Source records
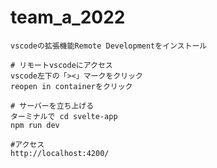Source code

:# team_a_2022

```
vscodeの拡張機能Remote Developmentをインストール
```

```
# リモートvscodeにアクセス
vscode左下の「><」マークをクリック
reopen in containerをクリック
```

```
# サーバーを立ち上げる
ターミナルで cd svelte-app
npm run dev
```

```
#アクセス
http://localhost:4200/
```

▸ Required work
Without the pictures, print all of the records exactly.

▸ Expected answer
Source code

:# team_a_2022

```
vscodeの拡張機能Remote Developmentをインストール
```

```
# リモートvscodeにアクセス
vscode左下の「><」マークをクリック
reopen in containerをクリック
```

```
# サーバーを立ち上げる
ターミナルで cd svelte-app
npm run dev
```

```
#アクセス
http://localhost:4200/
```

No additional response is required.